I grabbed my bag from baggage claim and made my way out of the airport.  I felt rather VIP-esque when I spotted my driver with my name on a large piece of paper.  The Siem Reap Hostel (my accommodations for the next 4 days and 3 nights) provided airport pick up (via tuk tuk) for their guests for free! made sure my tuk tuk driver was there to greet me and escort me back to the hostel.
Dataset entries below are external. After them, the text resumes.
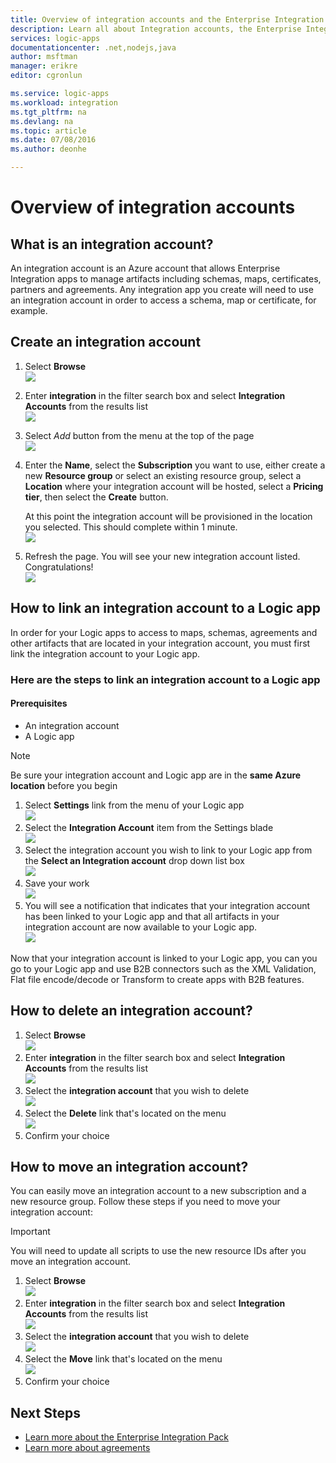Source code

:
 ```yaml
---
title: Overview of integration accounts and the Enterprise Integration Pack | Microsoft Docs
description: Learn all about Integration accounts, the Enterprise Integration Pack and Logic apps
services: logic-apps
documentationcenter: .net,nodejs,java
author: msftman
manager: erikre
editor: cgronlun

ms.service: logic-apps
ms.workload: integration
ms.tgt_pltfrm: na
ms.devlang: na
ms.topic: article
ms.date: 07/08/2016
ms.author: deonhe

---
```

# Overview of integration accounts
## What is an integration account?
An integration account is an Azure account that allows Enterprise Integration apps to manage artifacts including schemas, maps, certificates, partners and agreements. Any integration app you create will need to use an integration account in order to access a schema, map or certificate, for example.

## Create an integration account
1. Select **Browse**   
   ![](./media/app-service-logic-enterprise-integration-accounts/account-1.png)  
2. Enter **integration** in the filter search box and select **Integration Accounts** from the results list     
   ![](./media/app-service-logic-enterprise-integration-accounts/account-2.png)  
3. Select *Add* button from the menu at the top of the page      
   ![](./media/app-service-logic-enterprise-integration-accounts/account-3.png)  
4. Enter the **Name**, select the **Subscription** you want to use, either create a new **Resource group** or select an existing resource group, select a **Location** where your integration account will be hosted, select a **Pricing tier**, then select the **Create** button.   
   
   At this point the integration account will be provisioned in the location you selected. This should complete within 1 minute.    
   ![](./media/app-service-logic-enterprise-integration-accounts/account-4.png)  
5. Refresh the page. You will see your new integration account listed. Congratulations!  
   ![](./media/app-service-logic-enterprise-integration-accounts/account-5.png) 

## How to link an integration account to a Logic app
In order for your Logic apps to access to maps, schemas, agreements and other artifacts that are located in your integration account, you must first link the integration account to your Logic app.

### Here are the steps to link an integration account to a Logic app
#### Prerequisites
* An integration account
* A Logic app

> [!NOTE]
> Be sure your integration account and Logic app are in the **same Azure location** before you begin
> 
> 

1. Select **Settings** link from the menu of your Logic app  
   ![](./media/app-service-logic-enterprise-integration-accounts/linkaccount-1.png)   
2. Select the **Integration Account** item from the Settings blade  
   ![](./media/app-service-logic-enterprise-integration-accounts/linkaccount-2.png)   
3. Select the integration account you wish to link to your Logic app from the **Select an Integration account** drop down list box  
   ![](./media/app-service-logic-enterprise-integration-accounts/linkaccount-3.png)   
4. Save your work  
   ![](./media/app-service-logic-enterprise-integration-accounts/linkaccount-4.png)   
5. You will see a notification that indicates that your integration account has been linked to your Logic app and that all artifacts in your integration account are now available to your Logic app.  
   ![](./media/app-service-logic-enterprise-integration-accounts/linkaccount-5.png)   

Now that your integration account is linked to your Logic app, you can you go to your Logic app and use B2B connectors such as the XML Validation, Flat file encode/decode or Transform to create apps with B2B features.  

## How to delete an integration account?
1. Select **Browse**  
   ![](./media/app-service-logic-enterprise-integration-overview/overview-1.png)    
2. Enter **integration** in the filter search box and select **Integration Accounts** from the results list     
   ![](./media/app-service-logic-enterprise-integration-overview/overview-2.png)  
3. Select the **integration account** that you wish to delete  
   ![](./media/app-service-logic-enterprise-integration-overview/overview-3.png)  
4. Select the **Delete** link that's located on the menu   
   ![](./media/app-service-logic-enterprise-integration-accounts/delete.png)  
5. Confirm your choice    

## How to move an integration account?
You can easily move an integration account to a new subscription and a new resource group. Follow these steps if you need to move your integration account:

> [!IMPORTANT]
> You will need to update all scripts to use the new resource IDs after you move an integration account.
> 
> 

1. Select **Browse**  
   ![](./media/app-service-logic-enterprise-integration-overview/overview-1.png)    
2. Enter **integration** in the filter search box and select **Integration Accounts** from the results list     
   ![](./media/app-service-logic-enterprise-integration-overview/overview-2.png)  
3. Select the **integration account** that you wish to delete  
   ![](./media/app-service-logic-enterprise-integration-overview/overview-3.png)  
4. Select the **Move** link that's located on the menu   
   ![](./media/app-service-logic-enterprise-integration-accounts/move.png)  
5. Confirm your choice    

## Next Steps
* [Learn more about the Enterprise Integration Pack](app-service-logic-enterprise-integration-overview.md "Learn about Enterprise Integration Pack")  
* [Learn more about agreements](app-service-logic-enterprise-integration-agreements.md "Learn about enterprise integration agreements")  

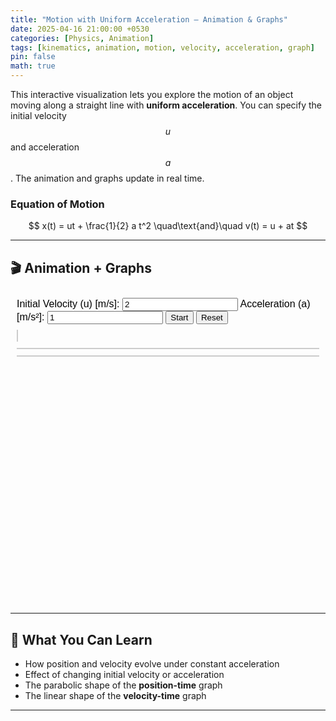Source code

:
 ```yaml
---
title: "Motion with Uniform Acceleration – Animation & Graphs"
date: 2025-04-16 21:00:00 +0530
categories: [Physics, Animation]
tags: [kinematics, animation, motion, velocity, acceleration, graph]
pin: false
math: true
---
```


This interactive visualization lets you explore the motion of an object moving along a straight line with **uniform acceleration**. You can specify the initial velocity $$ u $$ and acceleration $$ a $$. The animation and graphs update in real time.

### Equation of Motion

$$
x(t) = ut + \frac{1}{2} a t^2 \quad\text{and}\quad v(t) = u + at
$$

---

## 🎬 Animation + Graphs

<iframe style="width: 100%; height: 500px; border: none;" srcdoc="
<!DOCTYPE html>
<html>
<head>
  <meta charset='UTF-8'>
  <script src='https://cdn.jsdelivr.net/npm/chart.js'></script>
  <style>
    body {
      font-family: sans-serif;
      margin: 0;
      padding: 10px;
    }
    #controls {
      margin-bottom: 10px;
    }
    canvas {
      border: 1px solid #ccc;
      background: #f9f9f9;
    }
    #layout {
      display: flex;
      gap: 10px;
      flex-wrap: wrap;
    }
    #animationArea {
      flex: 1 1 100%;
    }
    #graphs {
      display: flex;
      flex-direction: column;
      gap: 10px;
      flex: 1 1 100%;
    }
    @media (min-width: 800px) {
      #animationArea {
        flex: 1 1 40%;
      }
      #graphs {
        flex: 1 1 58%;
      }
    }
  </style>
</head>
<body>
  <div id='controls'>
    <label>Initial Velocity (u) [m/s]: <input type='number' id='initialVelocity' value='2'></label>
    <label>Acceleration (a) [m/s²]: <input type='number' id='acceleration' value='1'></label>
    <button id='startBtn'>Start</button>
    <button id='resetBtn'>Reset</button>
  </div>

  <div id='layout'>
    <div id='animationArea'>
      <canvas id='motionCanvas' width='600' height='150'></canvas>
    </div>
    <div id='graphs'>
      <canvas id='positionGraph'></canvas>
      <canvas id='velocityGraph'></canvas>
    </div>
  </div>

  <script>
    const canvas = document.getElementById('motionCanvas');
    const ctx = canvas.getContext('2d');
    const startBtn = document.getElementById('startBtn');
    const resetBtn = document.getElementById('resetBtn');
    let u = 0, a = 0, startTime = null, animationId;
    let dataTime = [], dataX = [], dataV = [];

    const posCtx = document.getElementById('positionGraph').getContext('2d');
    const velCtx = document.getElementById('velocityGraph').getContext('2d');

    const positionChart = new Chart(posCtx, {
      type: 'line',
      data: {
        labels: dataTime,
        datasets: [{
          label: 'Displacement (m)',
          data: dataX,
          borderColor: 'blue',
          tension: 0.2
        }]
      },
      options: {
        scales: {
          x: { title: { display: true, text: 'Time (s)' }},
          y: { title: { display: true, text: 'Position (m)' }}
        }
      }
    });

    const velocityChart = new Chart(velCtx, {
      type: 'line',
      data: {
        labels: dataTime,
        datasets: [{
          label: 'Velocity (m/s)',
          data: dataV,
          borderColor: 'green',
          tension: 0.2
        }]
      },
      options: {
        scales: {
          x: { title: { display: true, text: 'Time (s)' }},
          y: { title: { display: true, text: 'Velocity (m/s)' }}
        }
      }
    });

    function resetCanvas() {
      ctx.clearRect(0, 0, canvas.width, canvas.height);
      ctx.fillStyle = '#000';
      ctx.fillRect(0, canvas.height / 2 - 2, canvas.width, 4);
    }

    function drawObject(x) {
      ctx.fillStyle = 'red';
      ctx.beginPath();
      ctx.arc(x, canvas.height / 2, 10, 0, 2 * Math.PI);
      ctx.fill();
    }

    function animate(timestamp) {
      if (!startTime) startTime = timestamp;
      const t = (timestamp - startTime) / 1000;
      const x = u * t + 0.5 * a * t * t;
      const v = u + a * t;
      const px = x * 50;

      resetCanvas();
      drawObject(px);

      if (t - (dataTime.at(-1) || -1) > 0.1) {
        dataTime.push(t.toFixed(2));
        dataX.push(x.toFixed(2));
        dataV.push(v.toFixed(2));
        positionChart.update();
        velocityChart.update();
      }

      if (px < canvas.width) {
        animationId = requestAnimationFrame(animate);
      }
    }

    function startAnimation() {
      cancelAnimationFrame(animationId);
      u = parseFloat(document.getElementById('initialVelocity').value);
      a = parseFloat(document.getElementById('acceleration').value);
      startTime = null;
      dataTime.length = 0;
      dataX.length = 0;
      dataV.length = 0;
      positionChart.update();
      velocityChart.update();
      resetCanvas();
      animationId = requestAnimationFrame(animate);
    }

    startBtn.addEventListener('click', startAnimation);
    resetBtn.addEventListener('click', startAnimation);

    resetCanvas();
  </script>
</body>
</html>
"></iframe>

---

## 🧠 What You Can Learn

- How position and velocity evolve under constant acceleration
- Effect of changing initial velocity or acceleration
- The parabolic shape of the **position-time** graph
- The linear shape of the **velocity-time** graph

---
 I walked up to him, introduced myself and learned that his name was Bunna.  Bunna was pleasant and cute looking man with a matching disposition that spoke superb English (this was a welcomed sigh of relief, as unlike in Thailand most of the drivers that I paid for service only spoke Thai or very little English). He stood approximately 5’9″ with creamy reddish-brown skin, dark brown curly hair, slanted hazelnut eyes, and a slight beer belly.  He walked me over to his tuk tuk and proceeded to make his way towards my living quarters for the next few days, The Siem Reap Hostel.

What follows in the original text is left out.